Question

A battery with an emf of 24 volts and an internal resistance of 1 ohm is connected to an external circuit as shown above. Determine each of the following:

a. the equivalent resistance of the combination of the 4-ohm, 8-ohm, and 12-ohm resistors

b. the current in the 5-ohm resistor

c. the terminal voltage, V_AC of the battery

d. the rate at which energy is dissipated in the 12-ohm resistor 

e. the magnitude of the potential difference V_BC

f. the power delivered by the battery to the external circuit.

Answer 1

 a. The 4 Ω and 8 Ω are in series so their equivalent resistance is 12 Ω. Another 12 Ω resistor in parallel makes the equivalent resistance (12 × 12)/(12 + 12) = 6 Ω.
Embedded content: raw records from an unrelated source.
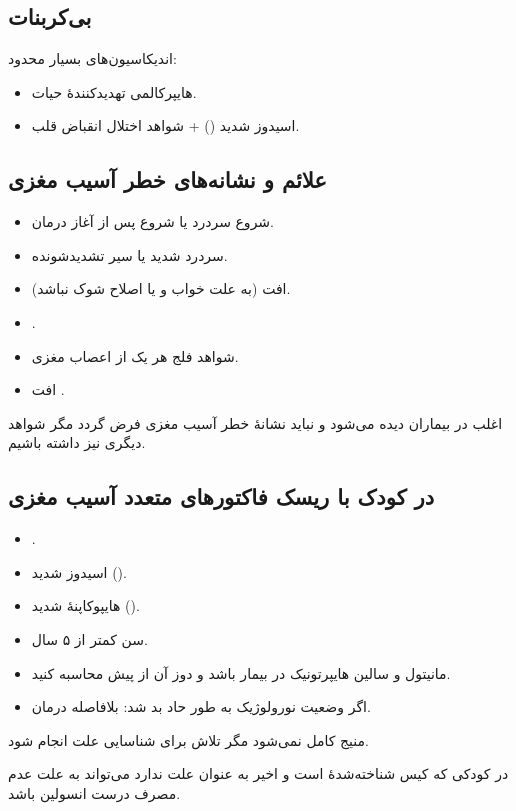 \documentclass[12pt,a4paper]{article}
\begin{document}
\subsection*{بی‌کربنات}
اندیکاسیون‌های بسیار محدود:
\begin{itemize}
\item هایپرکالمی تهدیدکنندهٔ حیات.
\item اسیدوز شدید () + شواهد اختلال انقباض قلب.
\end{itemize}
\subsection*{علائم و نشانه‌های خطر آسیب مغزی}
\begin{itemize}
\item شروع سردرد یا شروع پس از آغاز درمان.
\item سردرد شدید یا سیر تشدیدشونده.
\item افت  (به علت خواب و یا اصلاح شوک نباشد).
\item {}.
\item شواهد فلج هر یک از اعصاب مغزی.
\item افت .
\end{itemize}

 اغلب در بیماران  دیده می‌شود و نباید نشانهٔ خطر آسیب مغزی فرض گردد مگر شواهد دیگری نیز داشته باشیم.
\subsection*{در کودک با ریسک فاکتورهای متعدد آسیب مغزی}
\begin{itemize}
\item {}.
\item اسیدوز شدید ().
\item هایپوکاپنهٔ شدید ().
\item سن کمتر از ۵ سال.
\item مانیتول و سالین هایپرتونیک در  بیمار باشد و دوز آن از پیش محاسبه کنید.
\item اگر وضعیت نورولوژیک به طور حاد بد شد: بلافاصله درمان.
\end{itemize}
منیج  کامل نمی‌شود مگر تلاش برای شناسایی علت  انجام شود.

 در کودکی که کیس شناخته‌شدهٔ  است و  اخیر به عنوان علت  ندارد می‌تواند به علت عدم مصرف درست انسولین باشد.
\end{document}
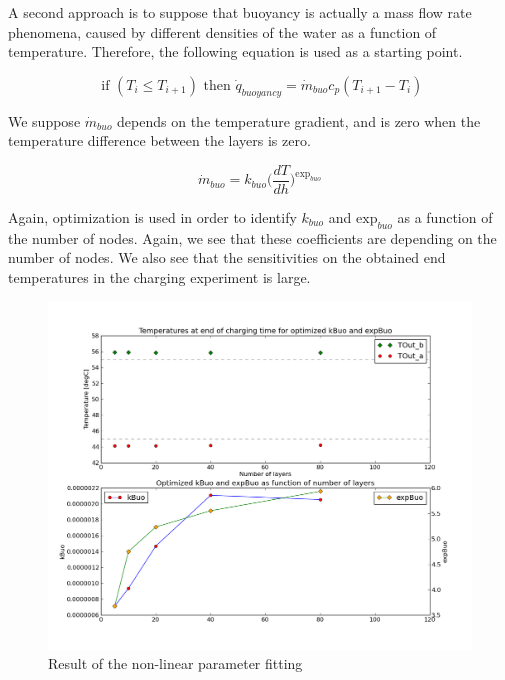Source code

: A second approach is to suppose that buoyancy is actually a mass flow rate phenomena, caused by different densities of the water as a function of temperature.  Therefore, the following equation is used as a starting point.

\begin{equation}
\text{ if } (T_{i} \leq T_{i+1}) \text{ then } \dot{q}_{buoyancy} = \dot{m}_{buo} c_p (T_{i+1}-T_i)
\label{eq:}
\end{equation}

We suppose $\dot{m}_{buo}$ depends on the temperature gradient, and is zero when the temperature difference between the layers is zero.

\begin{equation}
\dot{m}_{buo} = k_{buo} {(\frac{dT}{dh}})^{\text{exp}_{buo}}
\label{eq:}
\end{equation}

Again, optimization is used in order to identify $k_{buo}$ and $\text{exp}_{buo}$ as a function of the number of nodes. Again, we see that these coefficients are depending on the number of nodes.  We also see that the sensitivities on the obtained end temperatures in the charging experiment is large.

\begin{figure}%
\begin{left}
\includegraphics[width=\columnwidth]{Thermal/images/Validation_Vitocell100V390l_ChargingTimeEndTemperatures_NonLinear.png}%
\caption{Result of the non-linear parameter fitting}%
\label{tankinternal}%
\end{left}
\end{figure}

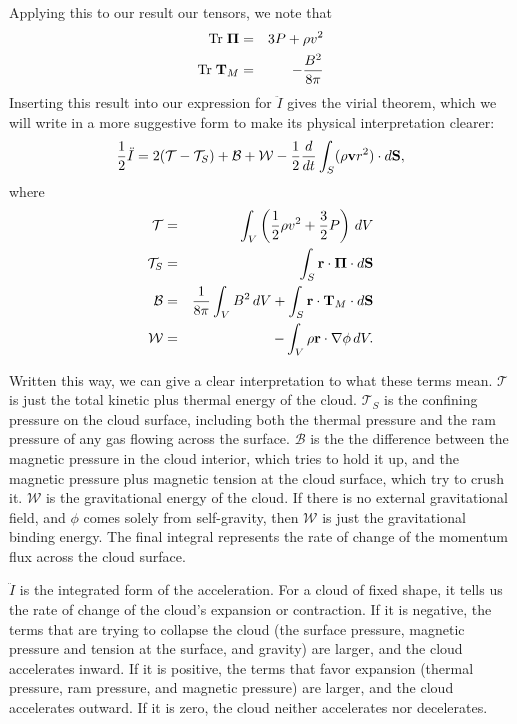 Applying this to our result our tensors, we note that
\begin{eqnarray}
\mbox{Tr}\; \boldsymbol{\Pi} & = & 3P + \rho v^2 \\
\mbox{Tr}\; \mathbf{T}_M & = & -\frac{B^2}{8\pi}
\end{eqnarray}
Inserting this result into our expression for $\ddot{I}$ gives the virial theorem, which we will write in a more suggestive form to make its physical interpretation clearer:
\begin{equation}
\frac{1}{2}\ddot{I} = 2(\mathcal{T} - \mathcal{T}_S) + \mathcal{B} + \mathcal{W} - \frac{1}{2}\frac{d}{dt} \int_S (\rho\mathbf{v} r^2)\cdot d\mathbf{S},
\end{equation}
where
\begin{eqnarray}
\mathcal{T} & = & \int_V\left(\frac{1}{2}\rho v^2 + \frac{3}{2} P\right)\, dV \\
\mathcal{T}_S & = & \int_S \mathbf{r} \cdot \boldsymbol{\Pi} \cdot d\mathbf{S}\\
\mathcal{B} & = & \frac{1}{8\pi} \int_V B^2 \,dV + \int_S \mathbf{r}\cdot \mathbf{T}_M\cdot d\mathbf{S}\\
\mathcal{W} & = & -\int_V \rho \mathbf{r}\cdot\nabla\phi\,dV.
\end{eqnarray}

Written this way, we can give a clear interpretation to what these terms mean. $\mathcal{T}$ is just the total kinetic plus thermal energy of the cloud. $\mathcal{T}_S$ is the confining pressure on the cloud surface, including both the thermal pressure and the ram pressure of any gas flowing across the surface. $\mathcal{B}$ is the the difference between the magnetic pressure in the cloud interior, which tries to hold it up, and the magnetic pressure plus magnetic tension at the cloud surface, which try to crush it. $\mathcal{W}$ is the gravitational energy of the cloud. If there is no external gravitational field, and $\phi$ comes solely from self-gravity, then $\mathcal{W}$ is just the gravitational binding energy. The final integral represents the rate of change of the momentum flux across the cloud surface.

$\ddot{I}$ is the integrated form of the acceleration. For a cloud of fixed shape, it tells us the rate of change of the cloud's expansion or contraction. If it is negative, the terms that are trying to collapse the cloud (the surface pressure, magnetic pressure and tension at the surface, and gravity) are larger, and the cloud accelerates inward. If it is positive, the terms that favor expansion (thermal pressure, ram pressure, and magnetic pressure) are larger, and the cloud accelerates outward. If it is zero, the cloud neither accelerates nor decelerates.

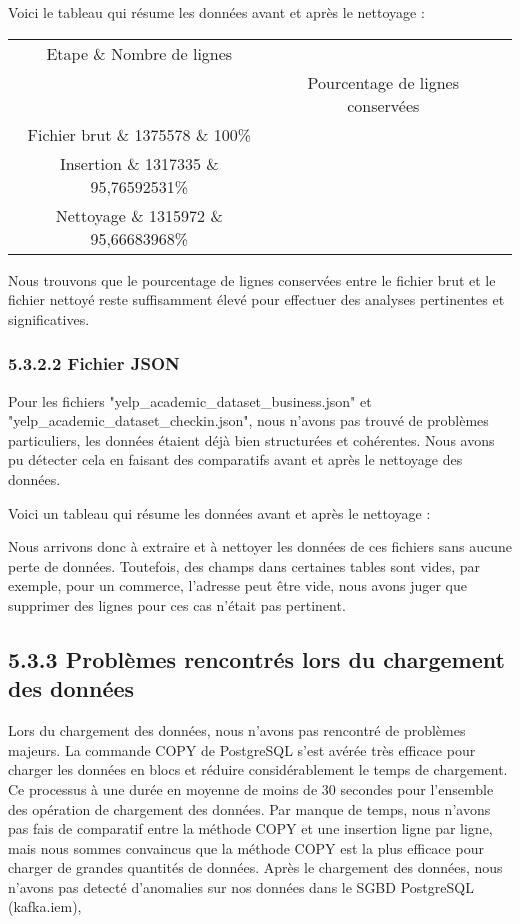 \begin{itemize}
\begin{itemize}
\begin{itemize}
Voici le tableau qui résume les données avant et après le nettoyage :

\begin{center}
\begin{tabular}{|c|c|c|}
\hline
Etape \& Nombre de lignes \\& Pourcentage de lignes conservées \\
\hline
Fichier brut \& 1375578 \& 100\% \\
\hline
Insertion \& 1317335 \& 95,76592531\% \\
\hline
Nettoyage \& 1315972 \& 95,66683968\% \\
\hline
\end{tabular}
\end{center}

Nous trouvons que le pourcentage de lignes conservées entre le fichier brut et le fichier nettoyé reste suffisamment élevé pour effectuer des analyses pertinentes et significatives.


\subsubsection{5.3.2.2 Fichier JSON}

Pour les fichiers "yelp_academic_dataset_business.json" et "yelp_academic_dataset_checkin.json", nous n'avons pas trouvé de problèmes particuliers, les données étaient déjà bien structurées et cohérentes.
Nous avons pu détecter cela en faisant des comparatifs avant et après le nettoyage des données.

Voici un tableau qui résume les données avant et après le nettoyage :

Nous arrivons donc à extraire et à nettoyer les données de ces fichiers sans aucune perte de données. Toutefois, des champs dans certaines tables sont vides, par exemple, pour un commerce,
l'adresse peut être vide, nous avons juger que supprimer des lignes pour ces cas n'était pas pertinent.

\textbf{
}

\subsection{5.3.3 Problèmes rencontrés lors du chargement des données}

Lors du chargement des données, nous n'avons pas rencontré de problèmes majeurs.
La commande COPY de PostgreSQL s'est avérée très efficace pour charger les données en blocs et réduire considérablement le temps de chargement.
Ce processus à une durée en moyenne de moins de 30 secondes pour l'ensemble des opération de chargement des données.
Par manque de temps, nous n'avons pas fais de comparatif entre la méthode COPY et une insertion ligne par ligne, mais nous sommes convaincus que la méthode COPY est la plus efficace pour charger de grandes quantités de données.
Après le chargement des données, nous n'avons pas detecté d'anomalies sur nos données dans le SGBD PostgreSQL (kafka.iem),



\end{itemize}
\end{itemize}
\end{itemize}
b. Adding the remaining resistors in series throughout the circuit gives a total circuit resistance of 12 Ω and the total current (which is also the current in the 5 Ω resistor) = ε/R = 2 A

c. V_AC = ε – Ir = 22 V

d. The current divides equally between the two branches on the right so P₁₂ = I²R = (1 A)²(12 Ω) = 12 W

e. From B to C you only have to pass through the 12 Ω resistor which gives V = (1 A)(12 Ω) = 12 V

f. P_B = V_AC²/R_external = (22 V)²/11 Ω = 44 W